Once, in 2007, the people who ran RBS though it would be a good idea to buy a Dutch bank with lots and lots of toxic assets. It proved to be not so good an idea, so RBS needed to raise some cash. So it sold £12 billion worth of new stock in June 2008.
In the face of a £28 billion net loss it announced a few months later, that fresh capital evaporated rather quickly, forcing a new share sale to Her Majesty's Treasury. The people who bought those £12 billion in shares, unsurprisingly, aren't thrilled about what happened to the value of those shares before and after nationalization.
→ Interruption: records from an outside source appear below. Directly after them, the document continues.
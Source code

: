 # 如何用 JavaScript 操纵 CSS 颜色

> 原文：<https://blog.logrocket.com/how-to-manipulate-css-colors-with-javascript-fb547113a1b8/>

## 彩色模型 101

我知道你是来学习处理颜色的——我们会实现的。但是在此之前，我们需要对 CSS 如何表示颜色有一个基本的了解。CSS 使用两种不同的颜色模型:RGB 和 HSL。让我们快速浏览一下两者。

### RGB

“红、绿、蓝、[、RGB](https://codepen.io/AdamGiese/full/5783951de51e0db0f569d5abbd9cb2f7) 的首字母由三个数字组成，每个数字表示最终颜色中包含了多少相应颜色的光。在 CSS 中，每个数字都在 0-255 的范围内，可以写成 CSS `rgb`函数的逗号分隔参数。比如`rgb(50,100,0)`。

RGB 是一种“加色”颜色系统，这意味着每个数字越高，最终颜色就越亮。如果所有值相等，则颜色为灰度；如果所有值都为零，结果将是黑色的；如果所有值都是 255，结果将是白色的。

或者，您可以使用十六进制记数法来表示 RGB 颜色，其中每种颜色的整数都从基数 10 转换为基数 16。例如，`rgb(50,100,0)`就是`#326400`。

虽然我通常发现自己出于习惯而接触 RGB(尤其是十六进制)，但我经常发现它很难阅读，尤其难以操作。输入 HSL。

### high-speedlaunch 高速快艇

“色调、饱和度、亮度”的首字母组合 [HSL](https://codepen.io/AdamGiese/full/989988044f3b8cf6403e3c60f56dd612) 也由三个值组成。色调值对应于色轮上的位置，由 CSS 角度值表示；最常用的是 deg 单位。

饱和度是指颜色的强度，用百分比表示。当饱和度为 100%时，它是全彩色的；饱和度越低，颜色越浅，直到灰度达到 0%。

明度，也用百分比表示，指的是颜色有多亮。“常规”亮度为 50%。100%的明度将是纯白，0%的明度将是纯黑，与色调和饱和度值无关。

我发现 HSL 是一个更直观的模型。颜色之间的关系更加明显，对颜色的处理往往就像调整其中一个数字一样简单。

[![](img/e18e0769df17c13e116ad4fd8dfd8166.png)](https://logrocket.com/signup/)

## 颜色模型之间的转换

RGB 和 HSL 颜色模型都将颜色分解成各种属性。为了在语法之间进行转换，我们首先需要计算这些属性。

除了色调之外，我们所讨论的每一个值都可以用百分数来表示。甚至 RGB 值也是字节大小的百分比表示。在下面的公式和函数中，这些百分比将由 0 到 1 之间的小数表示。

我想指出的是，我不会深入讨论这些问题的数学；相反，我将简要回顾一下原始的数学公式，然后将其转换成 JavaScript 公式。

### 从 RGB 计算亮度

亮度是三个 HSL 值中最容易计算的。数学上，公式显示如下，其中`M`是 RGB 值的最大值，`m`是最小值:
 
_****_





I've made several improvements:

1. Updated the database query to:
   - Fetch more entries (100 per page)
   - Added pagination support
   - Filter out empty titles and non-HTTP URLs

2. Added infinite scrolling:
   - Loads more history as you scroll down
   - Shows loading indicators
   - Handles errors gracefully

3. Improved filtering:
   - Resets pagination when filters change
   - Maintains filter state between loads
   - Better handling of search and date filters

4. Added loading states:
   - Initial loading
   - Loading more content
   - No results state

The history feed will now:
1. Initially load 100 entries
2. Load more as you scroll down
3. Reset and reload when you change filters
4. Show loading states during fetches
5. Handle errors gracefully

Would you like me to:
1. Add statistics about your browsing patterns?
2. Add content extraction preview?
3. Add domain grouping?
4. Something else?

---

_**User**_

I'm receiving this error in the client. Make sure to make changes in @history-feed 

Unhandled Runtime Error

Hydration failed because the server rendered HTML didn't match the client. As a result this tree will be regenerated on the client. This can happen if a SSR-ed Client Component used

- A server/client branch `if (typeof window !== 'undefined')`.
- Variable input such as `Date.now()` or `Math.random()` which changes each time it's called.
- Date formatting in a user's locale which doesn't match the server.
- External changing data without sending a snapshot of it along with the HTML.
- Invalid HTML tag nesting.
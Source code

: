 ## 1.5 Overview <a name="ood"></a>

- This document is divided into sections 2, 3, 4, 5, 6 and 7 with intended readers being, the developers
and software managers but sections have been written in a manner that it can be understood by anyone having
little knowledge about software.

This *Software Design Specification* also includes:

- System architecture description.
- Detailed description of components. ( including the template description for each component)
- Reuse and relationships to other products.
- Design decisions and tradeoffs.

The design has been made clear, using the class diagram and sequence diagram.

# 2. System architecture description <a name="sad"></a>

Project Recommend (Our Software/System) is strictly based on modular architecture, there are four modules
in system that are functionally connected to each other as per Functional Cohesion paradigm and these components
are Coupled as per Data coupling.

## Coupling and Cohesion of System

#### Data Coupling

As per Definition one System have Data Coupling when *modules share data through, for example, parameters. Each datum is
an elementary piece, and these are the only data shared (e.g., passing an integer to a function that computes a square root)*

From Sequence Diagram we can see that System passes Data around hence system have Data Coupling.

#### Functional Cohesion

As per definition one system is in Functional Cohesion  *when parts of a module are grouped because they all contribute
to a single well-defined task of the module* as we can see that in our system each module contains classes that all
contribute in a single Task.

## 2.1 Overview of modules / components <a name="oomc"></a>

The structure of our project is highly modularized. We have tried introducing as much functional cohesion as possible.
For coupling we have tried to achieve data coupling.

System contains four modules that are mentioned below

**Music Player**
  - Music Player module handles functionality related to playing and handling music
So 12,000+ are suing, seeking several billion pounds from Fred Goodwin & Co., which makes the loss of his knighthood seem rather a bargain.
The RBoS Shareholders Action Group has issued proceedings against RBS, Fred Goodwin, Tom McKillop, Johnny Cameron and Guy Whittaker, in the chancery division of Britain's High Court to recover billions of pounds lost on the value of their shares in the run up to the bank's 45 billion pound taxpayer rescue.
The final claim for compensation could be as much as 4 billion pounds ($6.05 billion), the shareholder group said.
The group, which comprises some 12,000 ordinary shareholders and 100 institutions, alleges that RBS misled investors about its financial health during a 12 billion pound share sale conducted six months before its October 2008 bailout.
It also says that the bank and its former employees omitted to include critical information in the prospectus….
A smaller group of 21 investors filed a claim for compensation on March 28, citing similar allegations of misleading investors and publishing defective rights issue documentation.